WHAT IS BEING ASKED:
Each line from the top of the listing down to and including the line with "1. **Nodos:** los" must be duplicated exactly; pictures are to be skipped.

RECORDS PROVIDED:
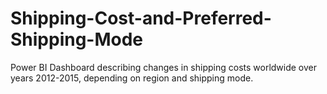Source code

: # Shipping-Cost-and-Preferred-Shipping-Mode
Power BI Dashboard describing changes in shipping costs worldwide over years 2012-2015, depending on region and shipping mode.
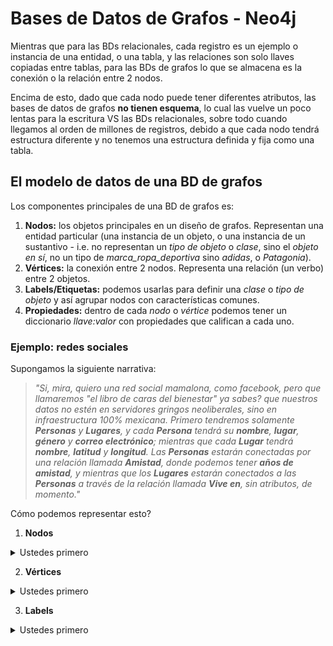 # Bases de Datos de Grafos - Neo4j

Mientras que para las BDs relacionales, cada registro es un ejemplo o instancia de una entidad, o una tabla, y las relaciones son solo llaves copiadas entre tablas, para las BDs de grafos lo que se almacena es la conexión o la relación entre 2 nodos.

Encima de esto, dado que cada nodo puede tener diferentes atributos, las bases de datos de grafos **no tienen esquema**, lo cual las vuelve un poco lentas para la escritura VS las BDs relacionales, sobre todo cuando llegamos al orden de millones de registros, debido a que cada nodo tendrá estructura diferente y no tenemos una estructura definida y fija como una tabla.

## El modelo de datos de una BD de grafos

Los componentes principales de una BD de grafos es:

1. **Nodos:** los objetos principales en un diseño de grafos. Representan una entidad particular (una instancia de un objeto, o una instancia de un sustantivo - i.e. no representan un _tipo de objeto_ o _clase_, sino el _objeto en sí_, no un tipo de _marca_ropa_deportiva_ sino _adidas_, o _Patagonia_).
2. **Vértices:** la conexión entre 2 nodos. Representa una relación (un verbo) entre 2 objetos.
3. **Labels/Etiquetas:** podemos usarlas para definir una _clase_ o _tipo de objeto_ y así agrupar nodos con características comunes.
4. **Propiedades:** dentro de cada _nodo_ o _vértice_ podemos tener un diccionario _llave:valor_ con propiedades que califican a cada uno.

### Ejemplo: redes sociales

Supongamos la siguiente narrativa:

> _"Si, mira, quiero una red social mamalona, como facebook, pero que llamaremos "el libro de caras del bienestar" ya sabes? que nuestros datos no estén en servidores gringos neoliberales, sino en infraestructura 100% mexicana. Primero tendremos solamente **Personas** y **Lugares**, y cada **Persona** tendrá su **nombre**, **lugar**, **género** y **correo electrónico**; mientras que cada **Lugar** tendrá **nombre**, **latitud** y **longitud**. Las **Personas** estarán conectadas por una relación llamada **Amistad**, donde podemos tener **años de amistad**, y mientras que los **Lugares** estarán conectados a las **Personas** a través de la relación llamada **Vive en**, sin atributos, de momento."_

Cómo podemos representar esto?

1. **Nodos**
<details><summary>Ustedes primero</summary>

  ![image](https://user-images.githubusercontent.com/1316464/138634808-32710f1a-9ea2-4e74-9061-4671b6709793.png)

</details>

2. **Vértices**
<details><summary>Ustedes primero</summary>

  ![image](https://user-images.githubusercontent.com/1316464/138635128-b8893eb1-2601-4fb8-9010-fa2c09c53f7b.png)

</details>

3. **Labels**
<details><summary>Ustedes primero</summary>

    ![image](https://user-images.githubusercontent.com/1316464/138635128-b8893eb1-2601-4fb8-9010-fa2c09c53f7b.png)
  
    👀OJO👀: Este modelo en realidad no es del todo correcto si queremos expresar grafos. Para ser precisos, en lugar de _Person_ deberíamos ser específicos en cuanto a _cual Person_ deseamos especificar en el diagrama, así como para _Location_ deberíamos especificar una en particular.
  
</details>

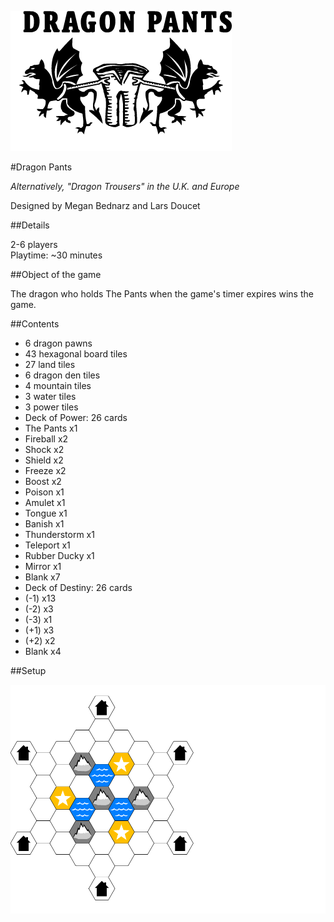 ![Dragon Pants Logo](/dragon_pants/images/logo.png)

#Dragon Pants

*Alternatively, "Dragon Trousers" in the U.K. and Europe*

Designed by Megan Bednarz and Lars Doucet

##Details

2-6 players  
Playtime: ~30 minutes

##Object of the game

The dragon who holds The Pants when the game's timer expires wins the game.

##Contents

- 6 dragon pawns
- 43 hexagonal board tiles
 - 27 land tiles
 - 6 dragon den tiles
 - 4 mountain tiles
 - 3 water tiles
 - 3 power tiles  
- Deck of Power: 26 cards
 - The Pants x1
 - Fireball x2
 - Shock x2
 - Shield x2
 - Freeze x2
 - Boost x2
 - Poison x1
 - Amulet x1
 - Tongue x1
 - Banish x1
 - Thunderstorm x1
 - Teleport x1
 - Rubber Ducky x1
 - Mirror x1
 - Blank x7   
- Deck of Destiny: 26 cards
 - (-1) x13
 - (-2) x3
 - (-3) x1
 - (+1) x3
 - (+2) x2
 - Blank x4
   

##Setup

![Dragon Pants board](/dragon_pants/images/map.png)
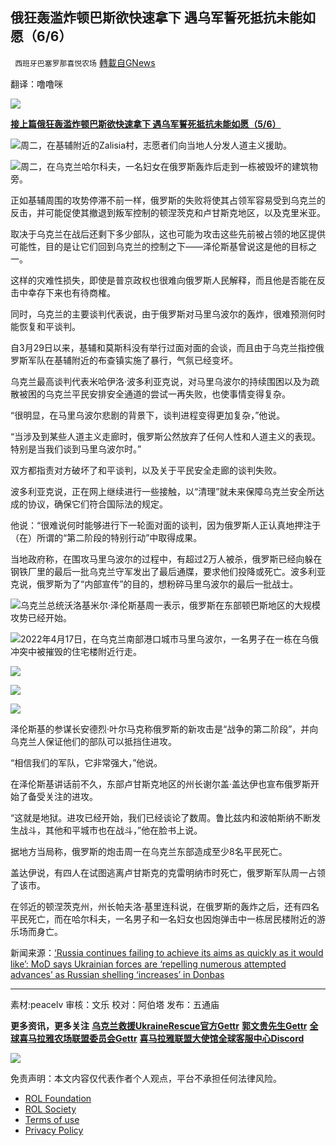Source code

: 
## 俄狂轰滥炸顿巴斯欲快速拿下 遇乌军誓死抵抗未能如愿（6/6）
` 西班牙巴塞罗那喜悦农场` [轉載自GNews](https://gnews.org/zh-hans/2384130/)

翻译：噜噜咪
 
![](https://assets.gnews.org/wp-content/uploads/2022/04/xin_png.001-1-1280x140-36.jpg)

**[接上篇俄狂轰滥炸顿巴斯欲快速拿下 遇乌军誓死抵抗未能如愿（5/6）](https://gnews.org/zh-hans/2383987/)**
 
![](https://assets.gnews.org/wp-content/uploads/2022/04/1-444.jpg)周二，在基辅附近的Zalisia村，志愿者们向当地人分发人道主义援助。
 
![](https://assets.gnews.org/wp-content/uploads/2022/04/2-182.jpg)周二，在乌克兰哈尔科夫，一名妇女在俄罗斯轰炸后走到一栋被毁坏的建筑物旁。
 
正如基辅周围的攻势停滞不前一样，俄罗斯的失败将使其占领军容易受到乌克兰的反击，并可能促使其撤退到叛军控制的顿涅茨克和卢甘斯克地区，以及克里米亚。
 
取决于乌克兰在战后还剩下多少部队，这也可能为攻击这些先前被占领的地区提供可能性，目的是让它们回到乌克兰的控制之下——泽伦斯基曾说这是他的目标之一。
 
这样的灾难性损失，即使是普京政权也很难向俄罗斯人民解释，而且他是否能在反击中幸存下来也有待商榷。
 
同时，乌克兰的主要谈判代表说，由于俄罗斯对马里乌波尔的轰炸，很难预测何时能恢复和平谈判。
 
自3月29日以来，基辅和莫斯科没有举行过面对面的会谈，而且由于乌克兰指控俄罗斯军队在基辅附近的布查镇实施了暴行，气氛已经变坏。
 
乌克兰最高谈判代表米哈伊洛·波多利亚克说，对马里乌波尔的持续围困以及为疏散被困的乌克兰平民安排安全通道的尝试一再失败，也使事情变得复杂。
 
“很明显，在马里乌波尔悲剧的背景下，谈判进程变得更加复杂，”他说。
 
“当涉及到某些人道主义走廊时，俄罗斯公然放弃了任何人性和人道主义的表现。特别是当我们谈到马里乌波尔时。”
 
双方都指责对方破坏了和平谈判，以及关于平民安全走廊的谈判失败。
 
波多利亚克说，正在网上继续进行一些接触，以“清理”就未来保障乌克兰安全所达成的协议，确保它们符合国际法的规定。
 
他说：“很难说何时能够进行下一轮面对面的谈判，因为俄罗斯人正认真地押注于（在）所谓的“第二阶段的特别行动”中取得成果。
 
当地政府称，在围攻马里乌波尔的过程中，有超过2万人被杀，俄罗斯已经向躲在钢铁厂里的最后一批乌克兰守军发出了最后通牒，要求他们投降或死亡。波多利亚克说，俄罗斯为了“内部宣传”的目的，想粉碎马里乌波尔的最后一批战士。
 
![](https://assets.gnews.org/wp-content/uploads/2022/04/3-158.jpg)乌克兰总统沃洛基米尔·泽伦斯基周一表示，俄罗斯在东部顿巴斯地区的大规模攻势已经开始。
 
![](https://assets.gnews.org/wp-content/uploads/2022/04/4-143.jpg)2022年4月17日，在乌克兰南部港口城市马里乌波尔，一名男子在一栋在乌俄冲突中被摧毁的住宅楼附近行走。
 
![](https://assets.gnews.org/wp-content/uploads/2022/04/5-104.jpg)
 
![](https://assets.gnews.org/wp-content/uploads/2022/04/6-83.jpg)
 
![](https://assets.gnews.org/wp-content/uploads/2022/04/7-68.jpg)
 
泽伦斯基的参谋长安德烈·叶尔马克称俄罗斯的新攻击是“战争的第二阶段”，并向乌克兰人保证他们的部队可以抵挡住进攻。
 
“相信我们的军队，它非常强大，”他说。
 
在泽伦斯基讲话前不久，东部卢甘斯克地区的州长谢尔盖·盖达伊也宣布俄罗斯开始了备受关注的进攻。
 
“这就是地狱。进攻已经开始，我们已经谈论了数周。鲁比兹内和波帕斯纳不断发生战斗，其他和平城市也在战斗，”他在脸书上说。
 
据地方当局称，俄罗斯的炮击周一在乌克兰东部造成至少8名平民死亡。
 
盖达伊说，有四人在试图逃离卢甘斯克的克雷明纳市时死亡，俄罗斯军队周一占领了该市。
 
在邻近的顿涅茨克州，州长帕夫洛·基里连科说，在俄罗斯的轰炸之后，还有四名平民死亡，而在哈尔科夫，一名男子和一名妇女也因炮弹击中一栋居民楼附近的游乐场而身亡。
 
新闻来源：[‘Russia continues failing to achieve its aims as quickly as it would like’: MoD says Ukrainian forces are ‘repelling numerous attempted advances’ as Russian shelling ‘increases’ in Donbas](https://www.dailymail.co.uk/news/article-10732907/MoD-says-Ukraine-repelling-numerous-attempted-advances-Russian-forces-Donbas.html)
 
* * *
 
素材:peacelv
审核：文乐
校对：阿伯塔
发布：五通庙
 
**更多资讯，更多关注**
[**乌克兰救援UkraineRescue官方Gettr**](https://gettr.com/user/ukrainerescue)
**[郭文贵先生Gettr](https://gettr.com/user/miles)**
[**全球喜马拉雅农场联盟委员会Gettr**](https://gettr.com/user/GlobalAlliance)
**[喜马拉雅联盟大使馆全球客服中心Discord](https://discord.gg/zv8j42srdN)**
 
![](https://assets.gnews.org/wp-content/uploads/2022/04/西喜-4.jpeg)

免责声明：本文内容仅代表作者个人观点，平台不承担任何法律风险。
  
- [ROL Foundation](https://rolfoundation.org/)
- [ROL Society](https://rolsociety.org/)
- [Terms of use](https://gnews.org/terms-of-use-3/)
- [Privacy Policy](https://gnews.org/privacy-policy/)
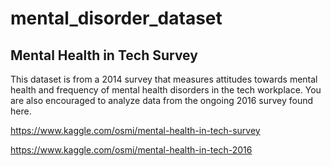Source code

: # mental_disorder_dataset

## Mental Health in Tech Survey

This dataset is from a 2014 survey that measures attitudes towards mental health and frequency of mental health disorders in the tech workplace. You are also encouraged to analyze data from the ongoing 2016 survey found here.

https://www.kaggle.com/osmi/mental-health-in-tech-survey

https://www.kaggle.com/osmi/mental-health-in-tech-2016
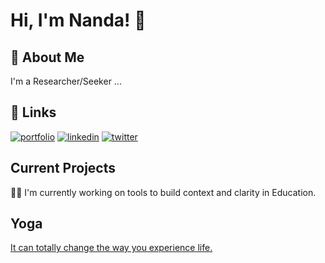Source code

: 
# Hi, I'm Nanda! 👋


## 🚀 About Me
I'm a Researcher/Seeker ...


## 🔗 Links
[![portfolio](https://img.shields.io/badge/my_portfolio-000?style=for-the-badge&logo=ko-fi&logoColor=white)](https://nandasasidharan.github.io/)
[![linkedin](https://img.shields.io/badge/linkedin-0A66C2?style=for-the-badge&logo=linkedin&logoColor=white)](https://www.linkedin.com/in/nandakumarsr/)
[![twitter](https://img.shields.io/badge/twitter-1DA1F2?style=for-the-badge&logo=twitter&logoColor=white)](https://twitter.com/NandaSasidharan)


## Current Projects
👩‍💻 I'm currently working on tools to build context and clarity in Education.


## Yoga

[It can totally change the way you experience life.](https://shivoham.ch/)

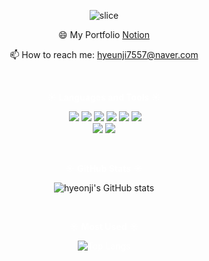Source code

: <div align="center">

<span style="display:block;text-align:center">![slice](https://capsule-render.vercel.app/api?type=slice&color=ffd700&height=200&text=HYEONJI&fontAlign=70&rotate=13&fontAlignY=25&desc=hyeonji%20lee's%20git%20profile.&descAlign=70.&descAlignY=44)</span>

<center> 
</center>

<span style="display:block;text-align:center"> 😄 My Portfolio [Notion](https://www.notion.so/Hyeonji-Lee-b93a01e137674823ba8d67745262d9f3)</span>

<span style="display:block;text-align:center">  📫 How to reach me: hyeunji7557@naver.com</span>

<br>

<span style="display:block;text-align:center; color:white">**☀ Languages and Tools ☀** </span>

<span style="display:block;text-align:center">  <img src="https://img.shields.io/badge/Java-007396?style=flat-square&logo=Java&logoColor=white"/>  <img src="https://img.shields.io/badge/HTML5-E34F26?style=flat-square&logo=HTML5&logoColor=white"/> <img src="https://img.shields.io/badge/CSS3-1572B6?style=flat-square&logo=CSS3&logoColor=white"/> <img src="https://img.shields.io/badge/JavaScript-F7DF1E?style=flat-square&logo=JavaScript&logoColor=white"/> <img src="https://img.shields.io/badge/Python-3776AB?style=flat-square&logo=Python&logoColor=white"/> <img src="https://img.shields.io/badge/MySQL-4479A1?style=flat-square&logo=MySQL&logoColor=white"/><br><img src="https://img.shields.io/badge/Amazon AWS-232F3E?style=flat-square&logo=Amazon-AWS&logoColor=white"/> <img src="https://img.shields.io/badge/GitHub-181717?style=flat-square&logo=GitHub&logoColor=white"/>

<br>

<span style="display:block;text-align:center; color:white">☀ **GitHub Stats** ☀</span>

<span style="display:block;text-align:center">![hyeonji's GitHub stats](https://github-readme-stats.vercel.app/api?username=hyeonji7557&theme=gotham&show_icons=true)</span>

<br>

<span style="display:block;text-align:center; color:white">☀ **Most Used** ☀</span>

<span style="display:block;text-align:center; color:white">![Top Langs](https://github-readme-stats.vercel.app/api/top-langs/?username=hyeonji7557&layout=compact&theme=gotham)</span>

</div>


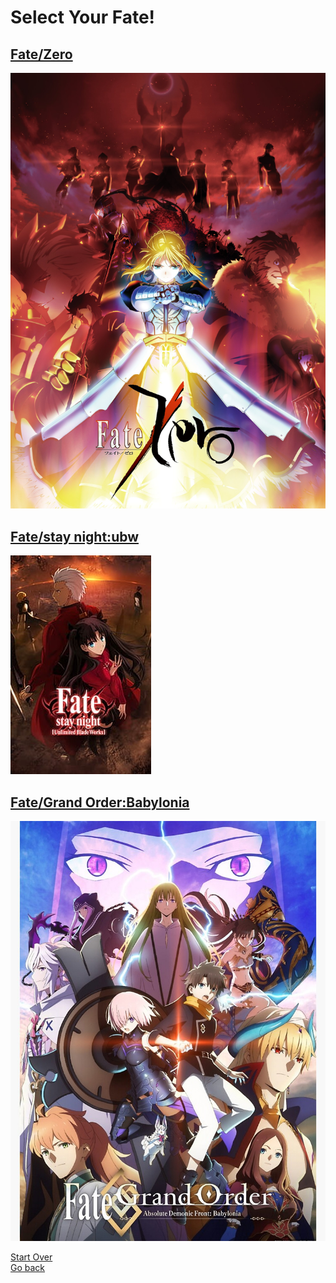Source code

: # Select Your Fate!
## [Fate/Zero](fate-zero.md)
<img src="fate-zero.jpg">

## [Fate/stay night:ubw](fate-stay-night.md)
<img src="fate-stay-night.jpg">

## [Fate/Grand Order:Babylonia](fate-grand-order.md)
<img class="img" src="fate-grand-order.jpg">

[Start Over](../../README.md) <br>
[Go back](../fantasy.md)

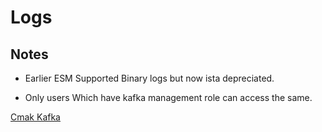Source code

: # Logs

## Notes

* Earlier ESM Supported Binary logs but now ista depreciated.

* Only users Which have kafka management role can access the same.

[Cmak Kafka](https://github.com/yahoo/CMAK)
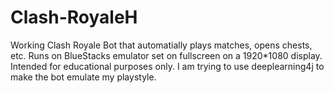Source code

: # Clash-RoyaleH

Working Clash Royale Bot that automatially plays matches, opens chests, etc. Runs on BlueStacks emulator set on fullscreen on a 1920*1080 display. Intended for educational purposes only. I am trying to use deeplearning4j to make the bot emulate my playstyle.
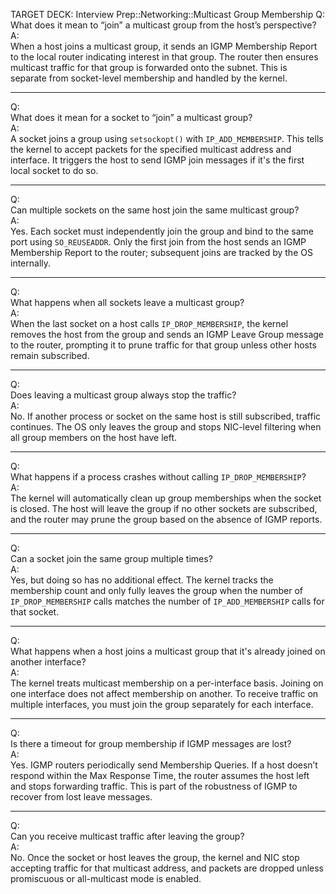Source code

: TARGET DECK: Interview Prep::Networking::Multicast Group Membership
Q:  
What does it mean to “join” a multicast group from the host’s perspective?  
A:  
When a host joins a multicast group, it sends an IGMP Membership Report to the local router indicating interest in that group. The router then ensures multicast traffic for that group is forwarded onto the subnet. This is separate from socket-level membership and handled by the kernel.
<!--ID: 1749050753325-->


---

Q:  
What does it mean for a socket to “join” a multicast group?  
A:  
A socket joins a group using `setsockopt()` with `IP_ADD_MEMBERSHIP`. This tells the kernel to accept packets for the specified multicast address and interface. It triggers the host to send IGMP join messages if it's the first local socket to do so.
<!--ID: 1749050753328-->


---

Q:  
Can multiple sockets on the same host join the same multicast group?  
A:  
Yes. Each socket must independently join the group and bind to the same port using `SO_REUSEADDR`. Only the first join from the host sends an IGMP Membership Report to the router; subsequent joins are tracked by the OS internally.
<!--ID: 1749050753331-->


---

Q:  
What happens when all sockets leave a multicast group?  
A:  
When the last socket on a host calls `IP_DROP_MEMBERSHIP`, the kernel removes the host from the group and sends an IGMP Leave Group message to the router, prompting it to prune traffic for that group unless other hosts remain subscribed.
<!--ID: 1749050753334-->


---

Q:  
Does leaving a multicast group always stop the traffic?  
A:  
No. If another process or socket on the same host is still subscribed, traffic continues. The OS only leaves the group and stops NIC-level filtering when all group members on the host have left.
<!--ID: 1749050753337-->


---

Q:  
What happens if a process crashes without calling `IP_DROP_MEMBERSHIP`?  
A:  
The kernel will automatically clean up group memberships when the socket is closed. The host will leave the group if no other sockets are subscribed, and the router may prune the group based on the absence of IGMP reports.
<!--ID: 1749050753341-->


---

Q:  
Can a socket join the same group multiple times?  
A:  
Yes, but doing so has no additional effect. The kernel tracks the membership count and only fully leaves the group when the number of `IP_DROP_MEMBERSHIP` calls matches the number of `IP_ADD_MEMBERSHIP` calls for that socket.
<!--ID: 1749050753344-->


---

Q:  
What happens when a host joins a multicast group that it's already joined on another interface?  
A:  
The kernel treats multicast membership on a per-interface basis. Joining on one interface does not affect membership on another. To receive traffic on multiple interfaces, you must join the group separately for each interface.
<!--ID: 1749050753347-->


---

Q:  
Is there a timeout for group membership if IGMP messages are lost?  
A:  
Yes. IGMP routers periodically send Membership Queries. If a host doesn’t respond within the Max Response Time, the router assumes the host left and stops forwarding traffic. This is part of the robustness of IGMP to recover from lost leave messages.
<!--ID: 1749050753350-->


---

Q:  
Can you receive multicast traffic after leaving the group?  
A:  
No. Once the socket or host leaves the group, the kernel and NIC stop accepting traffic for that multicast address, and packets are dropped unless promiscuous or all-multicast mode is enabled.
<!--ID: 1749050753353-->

ANSWER FOR THIS EXERCISE:
Source code

: # Shipping-Cost-and-Preferred-Shipping-Mode
Power BI Dashboard describing changes in shipping costs worldwide over years 2012-2015, depending on region and shipping mode.
 # Bases de Datos de Grafos - Neo4j

Mientras que para las BDs relacionales, cada registro es un ejemplo o instancia de una entidad, o una tabla, y las relaciones son solo llaves copiadas entre tablas, para las BDs de grafos lo que se almacena es la conexión o la relación entre 2 nodos.

Encima de esto, dado que cada nodo puede tener diferentes atributos, las bases de datos de grafos **no tienen esquema**, lo cual las vuelve un poco lentas para la escritura VS las BDs relacionales, sobre todo cuando llegamos al orden de millones de registros, debido a que cada nodo tendrá estructura diferente y no tenemos una estructura definida y fija como una tabla.

## El modelo de datos de una BD de grafos

Los componentes principales de una BD de grafos es:

1. **Nodos:** los objetos principales en un diseño de grafos. Representan una entidad particular (una instancia de un objeto, o una instancia de un sustantivo - i.e. no representan un _tipo de objeto_ o _clase_, sino el _objeto en sí_, no un tipo de _marca_ropa_deportiva_ sino _adidas_, o _Patagonia_).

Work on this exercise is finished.